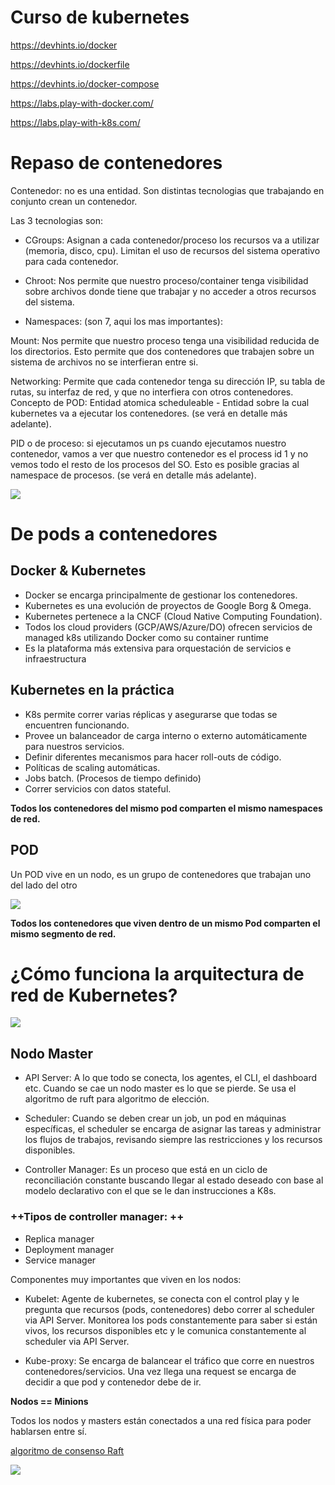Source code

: # Curso de kubernetes

https://devhints.io/docker

https://devhints.io/dockerfile

https://devhints.io/docker-compose

https://labs.play-with-docker.com/

https://labs.play-with-k8s.com/

# Repaso de contenedores

Contenedor: no es una entidad. Son distintas tecnologias que trabajando en conjunto crean un contenedor.

Las 3 tecnologias son:

- CGroups: Asignan a cada contenedor/proceso los recursos va a utilizar (memoria, disco, cpu). Limitan el uso de recursos del sistema operativo para cada contenedor.

- Chroot: Nos permite que nuestro proceso/container tenga visibilidad sobre archivos donde tiene que trabajar y no acceder a otros recursos del sistema.

- Namespaces: (son 7, aqui los mas importantes):

Mount: Nos permite que nuestro proceso tenga una visibilidad reducida de los directorios. Esto permite que dos contenedores que trabajen sobre un sistema de archivos no se interfieran entre si.

Networking: Permite que cada contenedor tenga su dirección IP, su tabla de rutas, su interfaz de red, y que no interfiera con otros contenedores.
Concepto de POD: Entidad atomica scheduleable - Entidad sobre la cual kubernetes va a ejecutar los contenedores. (se verá en detalle más adelante).

PID o de proceso: si ejecutamos un ps cuando ejecutamos nuestro contenedor, vamos a ver que nuestro contenedor es el process id 1 y no vemos todo el resto de los procesos del SO. Esto es posible gracias al namespace de procesos. (se verá en detalle más adelante).

![](https://i.imgur.com/0IxNkeb.png)

# De pods a contenedores

## Docker & Kubernetes

- Docker se encarga principalmente de gestionar los contenedores.
- Kubernetes es una evolución de proyectos de Google Borg & Omega.
- Kubernetes pertenece a la CNCF (Cloud Native Computing Foundation).
- Todos los cloud providers (GCP/AWS/Azure/DO) ofrecen servicios de managed k8s utilizando Docker como su container runtime
- Es la plataforma más extensiva para orquestación de servicios e infraestructura

## Kubernetes en la práctica

- K8s permite correr varias réplicas y asegurarse que todas se encuentren funcionando.
- Provee un balanceador de carga interno o externo automáticamente para nuestros servicios.
- Definir diferentes mecanismos para hacer roll-outs de código.
- Políticas de scaling automáticas.
- Jobs batch. (Procesos de tiempo definido)
- Correr servicios con datos stateful.

**Todos los contenedores del mismo pod comparten el mismo namespaces de red.**

## POD

Un POD vive en un nodo, es un grupo de contenedores que trabajan uno del lado del otro 

![](https://i.imgur.com/rwzDjCG.png)

**Todos los contenedores que viven dentro de un mismo Pod comparten el mismo segmento de red.**

# ¿Cómo funciona la arquitectura de red de Kubernetes?

![](https://i.imgur.com/k8TjtqW.png)

## Nodo Master

- API Server: A lo que todo se conecta, los agentes, el CLI, el dashboard etc. Cuando se cae un nodo master es lo que se pierde. Se usa el algoritmo de ruft para algoritmo de elección.

- Scheduler: Cuando se deben crear un job, un pod en máquinas específicas, el scheduler se encarga de asignar las tareas y administrar los flujos de trabajos, revisando siempre las restricciones y los recursos disponibles.

- Controller Manager: Es un proceso que está en un ciclo de reconciliación constante buscando llegar al estado deseado con base al modelo declarativo con el que se le dan instrucciones a K8s.

### ++Tipos de controller manager: ++
- Replica manager
- Deployment manager
- Service manager

Componentes muy importantes que viven en los nodos:

- Kubelet: Agente de kubernetes, se conecta con el control play y le pregunta que recursos (pods, contenedores) debo correr al scheduler via API Server. Monitorea los pods constantemente para saber si están vivos, los recursos disponibles etc y le comunica constantemente al scheduler via API Server.

- Kube-proxy: Se encarga de balancear el tráfico que corre en nuestros contenedores/servicios. Una vez llega una request se encarga de decidir a que pod y contenedor debe de ir.

**Nodos == Minions**

Todos los nodos y masters están conectados a una red física para poder hablarsen entre sí.

[algoritmo de consenso Raft](https://raft.github.io/)

![](https://i.imgur.com/gXOo7Ie.png)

* * *

WORK REQUIRED:
Everything from the line containing "Curso de kubernetes" through the line containing "Contenedor: no es" in the material above should be retyped exactly, both ends included, and nothing more.

TASK SOLUTION:
: # Curso de kubernetes

https://devhints.io/docker

https://devhints.io/dockerfile

https://devhints.io/docker-compose

https://labs.play-with-docker.com/

https://labs.play-with-k8s.com/

# Repaso de contenedores

Contenedor: no es una entidad. Son distintas tecnologias que trabajando en conjunto crean un contenedor.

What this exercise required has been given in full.